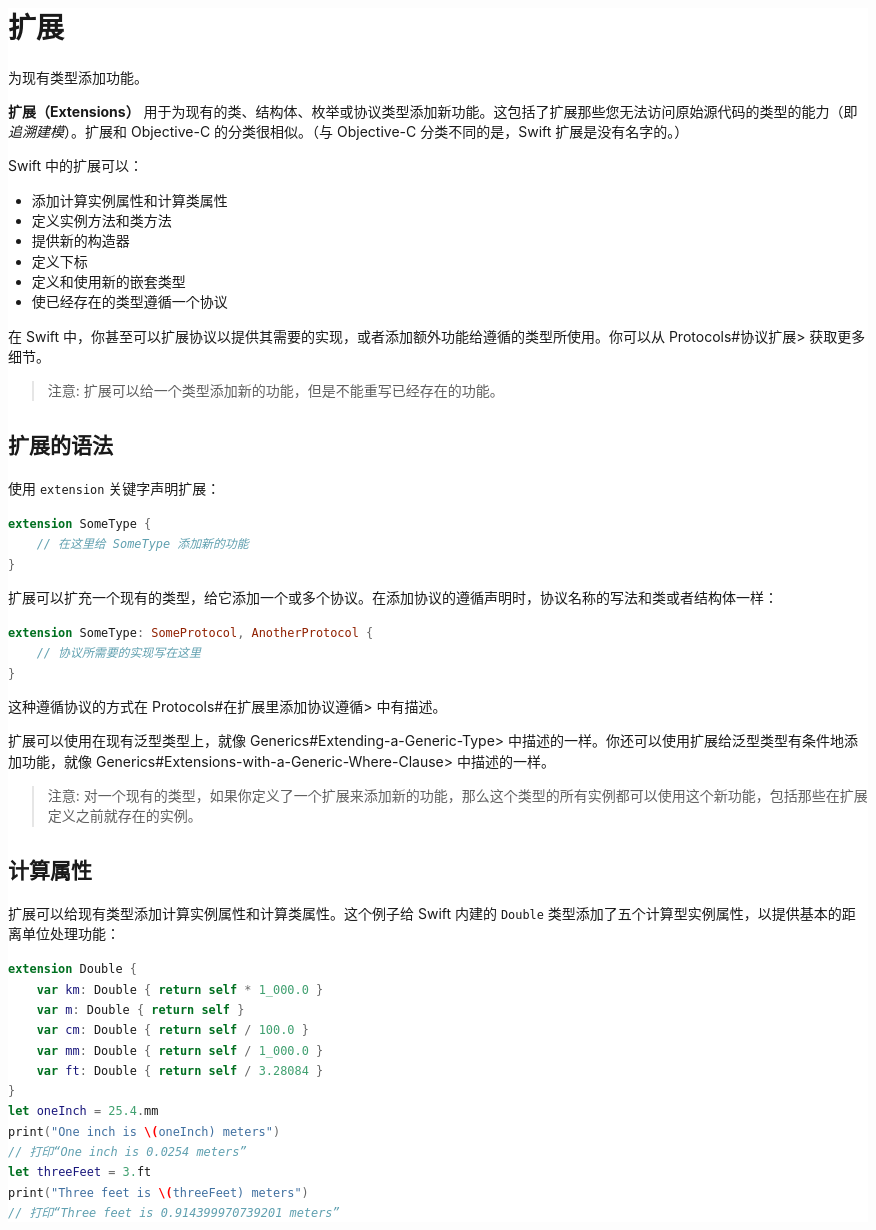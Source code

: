 # 扩展

为现有类型添加功能。

**扩展（Extensions）** 用于为现有的类、结构体、枚举或协议类型添加新功能。这包括了扩展那些您无法访问原始源代码的类型的能力（即*追溯建模*）。扩展和 Objective-C 的分类很相似。（与 Objective-C 分类不同的是，Swift 扩展是没有名字的。）

Swift 中的扩展可以：

 - 添加计算实例属性和计算类属性
 - 定义实例方法和类方法
 - 提供新的构造器
 - 定义下标
 - 定义和使用新的嵌套类型
 - 使已经存在的类型遵循一个协议

在 Swift 中，你甚至可以扩展协议以提供其需要的实现，或者添加额外功能给遵循的类型所使用。你可以从 Protocols#协议扩展> 获取更多细节。

> 注意:
> 扩展可以给一个类型添加新的功能，但是不能重写已经存在的功能。



## 扩展的语法

使用 `extension` 关键字声明扩展：

```swift
extension SomeType {
    // 在这里给 SomeType 添加新的功能
}
```



扩展可以扩充一个现有的类型，给它添加一个或多个协议。在添加协议的遵循声明时，协议名称的写法和类或者结构体一样：

```swift
extension SomeType: SomeProtocol, AnotherProtocol {
    // 协议所需要的实现写在这里
}
```



这种遵循协议的方式在 Protocols#在扩展里添加协议遵循> 中有描述。

扩展可以使用在现有泛型类型上，就像 Generics#Extending-a-Generic-Type> 中描述的一样。你还可以使用扩展给泛型类型有条件地添加功能，就像 Generics#Extensions-with-a-Generic-Where-Clause> 中描述的一样。

> 注意: 对一个现有的类型，如果你定义了一个扩展来添加新的功能，那么这个类型的所有实例都可以使用这个新功能，包括那些在扩展定义之前就存在的实例。

## 计算属性

扩展可以给现有类型添加计算实例属性和计算类属性。这个例子给 Swift 内建的 `Double` 类型添加了五个计算型实例属性，以提供基本的距离单位处理功能：

```swift
extension Double {
    var km: Double { return self * 1_000.0 }
    var m: Double { return self }
    var cm: Double { return self / 100.0 }
    var mm: Double { return self / 1_000.0 }
    var ft: Double { return self / 3.28084 }
}
let oneInch = 25.4.mm
print("One inch is \(oneInch) meters")
// 打印“One inch is 0.0254 meters”
let threeFeet = 3.ft
print("Three feet is \(threeFeet) meters")
// 打印“Three feet is 0.914399970739201 meters”
```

+ + + +

- What you will do: For each line above that contains the word "Protocols", copy that line.

- Written response:
在 Swift 中，你甚至可以扩展协议以提供其需要的实现，或者添加额外功能给遵循的类型所使用。你可以从 Protocols#协议扩展> 获取更多细节。
这种遵循协议的方式在 Protocols#在扩展里添加协议遵循> 中有描述。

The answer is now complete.